3D has conquered the cinema and has taken its first steps toward finding its way onto the TV. Digital Broadcast looks at how the format may develop and assesses its prospects in the region.
This year’s NAB show featured the usual array of technologies covering the full spectrum of innovation from those with minor updates to those offering an entirely new approach to a problem. As with all technology trade shows, there were also demonstrations of innovations still to come, or at least still to enter the realm of commercial viability.
The Society of Motion Picture and Television Engineers (SMPTE) presented its 3D home master standard at the event, which lays the technical foundations for both image formatting and multiplatform delivery. This step could mark the point where 3D TV made its first stride toward becoming a mainstream technology.
“The NAB announcement was extremely significant,” says Wendy Aylsworth, VP engineering, SMPTE and senior VP of technology for Warner Bros. technical operations. “The SMPTE’s role was to define a standard so that content producers could work to a single, deliverable format.
“This format must be easily transformed into the various packages required for different distribution channels.
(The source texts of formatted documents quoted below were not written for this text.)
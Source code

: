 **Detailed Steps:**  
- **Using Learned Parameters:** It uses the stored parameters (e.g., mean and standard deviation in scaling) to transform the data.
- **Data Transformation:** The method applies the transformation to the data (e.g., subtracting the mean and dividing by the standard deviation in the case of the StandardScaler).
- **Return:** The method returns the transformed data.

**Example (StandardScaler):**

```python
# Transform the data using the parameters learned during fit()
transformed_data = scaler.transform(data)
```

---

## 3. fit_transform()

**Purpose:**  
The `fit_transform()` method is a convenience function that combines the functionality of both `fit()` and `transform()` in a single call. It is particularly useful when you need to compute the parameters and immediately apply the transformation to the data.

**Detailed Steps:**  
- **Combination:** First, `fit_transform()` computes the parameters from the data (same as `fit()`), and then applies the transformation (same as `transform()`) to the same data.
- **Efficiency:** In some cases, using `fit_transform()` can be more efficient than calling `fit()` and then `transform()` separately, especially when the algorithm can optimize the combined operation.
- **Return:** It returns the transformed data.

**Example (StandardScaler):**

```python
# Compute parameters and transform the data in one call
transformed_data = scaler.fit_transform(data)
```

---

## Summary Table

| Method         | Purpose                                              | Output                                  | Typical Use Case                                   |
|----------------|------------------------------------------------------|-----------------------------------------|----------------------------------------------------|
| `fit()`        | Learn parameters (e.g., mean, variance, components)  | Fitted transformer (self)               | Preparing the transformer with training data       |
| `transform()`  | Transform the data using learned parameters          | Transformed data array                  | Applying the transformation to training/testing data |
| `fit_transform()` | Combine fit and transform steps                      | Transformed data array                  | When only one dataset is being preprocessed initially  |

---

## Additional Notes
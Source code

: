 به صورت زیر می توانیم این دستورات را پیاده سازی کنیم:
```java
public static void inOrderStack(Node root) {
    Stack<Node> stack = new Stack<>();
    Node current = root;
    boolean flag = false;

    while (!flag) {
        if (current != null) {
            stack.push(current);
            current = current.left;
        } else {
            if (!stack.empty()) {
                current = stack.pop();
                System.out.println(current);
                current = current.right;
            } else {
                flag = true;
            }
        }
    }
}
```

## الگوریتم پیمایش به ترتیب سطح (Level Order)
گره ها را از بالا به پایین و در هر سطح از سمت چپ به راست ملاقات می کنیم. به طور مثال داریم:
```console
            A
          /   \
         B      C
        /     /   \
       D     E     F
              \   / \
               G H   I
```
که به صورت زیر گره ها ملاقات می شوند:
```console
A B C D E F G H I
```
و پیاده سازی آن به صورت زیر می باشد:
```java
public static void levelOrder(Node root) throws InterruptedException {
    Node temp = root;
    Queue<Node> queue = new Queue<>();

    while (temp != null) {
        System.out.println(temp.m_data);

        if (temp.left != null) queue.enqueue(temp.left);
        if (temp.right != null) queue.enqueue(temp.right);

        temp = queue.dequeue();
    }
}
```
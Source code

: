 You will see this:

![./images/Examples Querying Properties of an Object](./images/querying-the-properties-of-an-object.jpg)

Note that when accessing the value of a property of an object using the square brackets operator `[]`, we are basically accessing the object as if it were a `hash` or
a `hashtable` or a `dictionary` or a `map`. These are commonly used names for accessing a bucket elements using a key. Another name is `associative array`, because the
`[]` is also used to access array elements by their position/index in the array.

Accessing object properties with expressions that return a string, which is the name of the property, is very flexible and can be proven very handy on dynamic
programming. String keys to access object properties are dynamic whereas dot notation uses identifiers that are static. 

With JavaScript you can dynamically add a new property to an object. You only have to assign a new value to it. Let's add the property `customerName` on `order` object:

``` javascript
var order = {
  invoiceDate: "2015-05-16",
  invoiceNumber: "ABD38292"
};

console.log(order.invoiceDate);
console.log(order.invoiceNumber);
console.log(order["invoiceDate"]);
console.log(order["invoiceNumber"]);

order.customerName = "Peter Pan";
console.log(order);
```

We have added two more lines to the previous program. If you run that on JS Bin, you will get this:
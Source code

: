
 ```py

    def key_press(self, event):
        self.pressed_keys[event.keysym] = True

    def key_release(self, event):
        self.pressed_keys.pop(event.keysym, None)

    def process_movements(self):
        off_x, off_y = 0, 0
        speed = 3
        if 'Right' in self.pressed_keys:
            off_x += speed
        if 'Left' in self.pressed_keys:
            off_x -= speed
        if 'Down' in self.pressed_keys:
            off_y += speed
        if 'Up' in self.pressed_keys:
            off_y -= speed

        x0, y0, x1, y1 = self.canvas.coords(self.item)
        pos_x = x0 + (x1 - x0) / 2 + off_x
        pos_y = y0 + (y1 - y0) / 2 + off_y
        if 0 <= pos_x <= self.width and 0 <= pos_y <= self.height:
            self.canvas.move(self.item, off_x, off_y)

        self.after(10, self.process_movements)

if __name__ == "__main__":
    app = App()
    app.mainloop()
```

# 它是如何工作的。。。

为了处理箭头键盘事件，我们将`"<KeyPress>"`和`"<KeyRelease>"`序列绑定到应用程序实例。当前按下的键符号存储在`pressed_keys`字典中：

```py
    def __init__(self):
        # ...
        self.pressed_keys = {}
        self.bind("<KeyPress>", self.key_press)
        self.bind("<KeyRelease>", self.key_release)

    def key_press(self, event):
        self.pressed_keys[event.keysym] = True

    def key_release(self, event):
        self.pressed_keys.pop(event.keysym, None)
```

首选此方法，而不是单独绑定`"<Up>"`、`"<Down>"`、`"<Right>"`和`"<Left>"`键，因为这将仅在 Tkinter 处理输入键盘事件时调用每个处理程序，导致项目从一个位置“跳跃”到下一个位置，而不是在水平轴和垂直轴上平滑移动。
Then of course you have to consider display technology and ensure that these can decode and present this common format.”
SMPTE is now in the process of distributing the report of its work on the 3D home master format to all the relevant standards bodies and organisations involved in the process of moving 3D content from the creator to the viewer.
“We believe this to be the first important technical document on standardised methods of delivering 3D content to the home. All of the members who took part in the SMPTE 3D to the home task force – from content producers to consumer electronics manufacturers – agreed on the need for a home master standard and its basic parameters,” says Aylsworth.